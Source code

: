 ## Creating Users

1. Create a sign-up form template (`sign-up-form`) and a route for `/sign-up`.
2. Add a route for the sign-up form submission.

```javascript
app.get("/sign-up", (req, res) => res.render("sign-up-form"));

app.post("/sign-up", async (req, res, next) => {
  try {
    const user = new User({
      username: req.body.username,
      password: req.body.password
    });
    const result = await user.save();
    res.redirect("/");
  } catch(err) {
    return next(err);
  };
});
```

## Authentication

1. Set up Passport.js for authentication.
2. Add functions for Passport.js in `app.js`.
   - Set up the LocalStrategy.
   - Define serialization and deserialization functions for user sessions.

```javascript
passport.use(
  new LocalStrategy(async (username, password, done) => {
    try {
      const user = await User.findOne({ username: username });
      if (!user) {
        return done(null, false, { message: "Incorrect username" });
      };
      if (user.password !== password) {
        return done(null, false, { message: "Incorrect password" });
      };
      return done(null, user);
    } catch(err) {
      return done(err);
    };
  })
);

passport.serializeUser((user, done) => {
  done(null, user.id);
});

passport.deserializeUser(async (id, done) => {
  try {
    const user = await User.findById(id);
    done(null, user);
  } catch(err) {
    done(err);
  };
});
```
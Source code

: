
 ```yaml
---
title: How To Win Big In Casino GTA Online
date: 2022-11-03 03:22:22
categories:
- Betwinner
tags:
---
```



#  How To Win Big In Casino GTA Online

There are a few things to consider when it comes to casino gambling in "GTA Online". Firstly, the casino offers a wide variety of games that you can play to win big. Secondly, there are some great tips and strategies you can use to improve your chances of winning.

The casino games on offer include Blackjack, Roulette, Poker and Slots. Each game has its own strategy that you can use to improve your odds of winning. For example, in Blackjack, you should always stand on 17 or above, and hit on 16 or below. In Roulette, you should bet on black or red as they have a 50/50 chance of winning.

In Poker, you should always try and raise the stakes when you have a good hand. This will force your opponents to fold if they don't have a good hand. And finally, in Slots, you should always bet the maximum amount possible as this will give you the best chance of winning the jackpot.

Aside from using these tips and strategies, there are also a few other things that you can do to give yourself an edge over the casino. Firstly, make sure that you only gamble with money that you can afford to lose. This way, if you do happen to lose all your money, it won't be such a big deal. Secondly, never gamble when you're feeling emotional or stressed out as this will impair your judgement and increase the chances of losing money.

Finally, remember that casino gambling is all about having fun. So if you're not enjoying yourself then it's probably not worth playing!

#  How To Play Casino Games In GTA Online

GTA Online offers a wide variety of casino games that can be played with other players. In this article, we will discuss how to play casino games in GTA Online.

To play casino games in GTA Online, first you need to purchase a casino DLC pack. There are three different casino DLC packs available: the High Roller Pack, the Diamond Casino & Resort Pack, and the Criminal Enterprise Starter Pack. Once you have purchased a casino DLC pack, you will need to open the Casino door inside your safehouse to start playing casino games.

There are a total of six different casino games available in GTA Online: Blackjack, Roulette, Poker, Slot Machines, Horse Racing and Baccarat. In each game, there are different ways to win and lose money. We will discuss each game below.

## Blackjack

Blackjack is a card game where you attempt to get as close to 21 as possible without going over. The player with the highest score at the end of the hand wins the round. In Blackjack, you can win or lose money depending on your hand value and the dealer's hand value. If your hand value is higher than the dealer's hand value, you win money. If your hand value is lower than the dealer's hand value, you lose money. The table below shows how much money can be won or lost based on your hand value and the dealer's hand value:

───

- _TASK OBJECTIVE_
Copy exactly the stretch of data above from the line with "There are a few" through the line with "In Poker, you", and omit all other lines.

- _ANSWER TO THIS EXERCISE_
There are a few things to consider when it comes to casino gambling in "GTA Online". Firstly, the casino offers a wide variety of games that you can play to win big. Secondly, there are some great tips and strategies you can use to improve your chances of winning.

The casino games on offer include Blackjack, Roulette, Poker and Slots. Each game has its own strategy that you can use to improve your odds of winning. For example, in Blackjack, you should always stand on 17 or above, and hit on 16 or below. In Roulette, you should bet on black or red as they have a 50/50 chance of winning.

In Poker, you should always try and raise the stakes when you have a good hand. This will force your opponents to fold if they don't have a good hand. And finally, in Slots, you should always bet the maximum amount possible as this will give you the best chance of winning the jackpot.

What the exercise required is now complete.